North Carolina Gov. Roy Cooper issued an executive order Monday closing public schools until May 15, with a tentative plan to reopen May 18. The executive order also put further restrictions on businesses, shutting down many types of recreation and personal grooming-based businesses across the state. It also banned people from visiting nursing homes and assisted living facilities.
State leaders are in talks to make sure that teachers and school staff receive their pay while schools are closed, Cooper said in the press conference live streamed from Raleigh Monday afternoon.
“We would like all of the school employees to get paid during the duration. That is what I have asked the superintendent and state board to come forward with, is a plan to do that,” Cooper said.
Teachers and non-certified staff are still working remotely at this time. In Hoke County, teachers are using online resources, Chromebooks and iPads to communicate with students and educate them at home. Hoke Schools are also delivering meals to bus stops to help feed children.
Officials are working on plans to eliminate mandated testing, waive the missed school days and make sure the Class of 2020 can still graduate, Cooper said.
The state also plans to provide assistance for people affected by the COVID-19 response. There have been over 110,000 applications for unemployment insurance benefits in the last week compared to the usual 3,000 a week, the governor said, most likely related to the order to close restaurant and bar dining rooms.
“A lot of families are taking it on the chin,” Cooper said.

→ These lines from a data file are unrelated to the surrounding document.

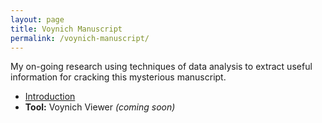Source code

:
 ```yaml
---
layout: page
title: Voynich Manuscript
permalink: /voynich-manuscript/
---
```


My on-going research using techniques of data analysis to extract useful information for cracking this mysterious manuscript.

* [Introduction](/voynich-manuscript/introduction)
* **Tool:** Voynich Viewer *(coming soon)*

The governor additionally ordered many recreational businesses to close by 5 p.m. Wednesday, March 25. The businesses affected by the closure include bingo parlors, bowling alleys, gyms and fitness clubs like yoga studios and martial arts facilities, live performance venues, movie theaters, spas, video game arcades, sweepstakes lounges and roller skating rinks. Personal care and grooming businesses such as hair salons, nail salons, massage parlors, tattoo parlors and barber shops were also ordered to shut down.
The executive order additionally banned visitors from inside nursing homes and assisted living facilities.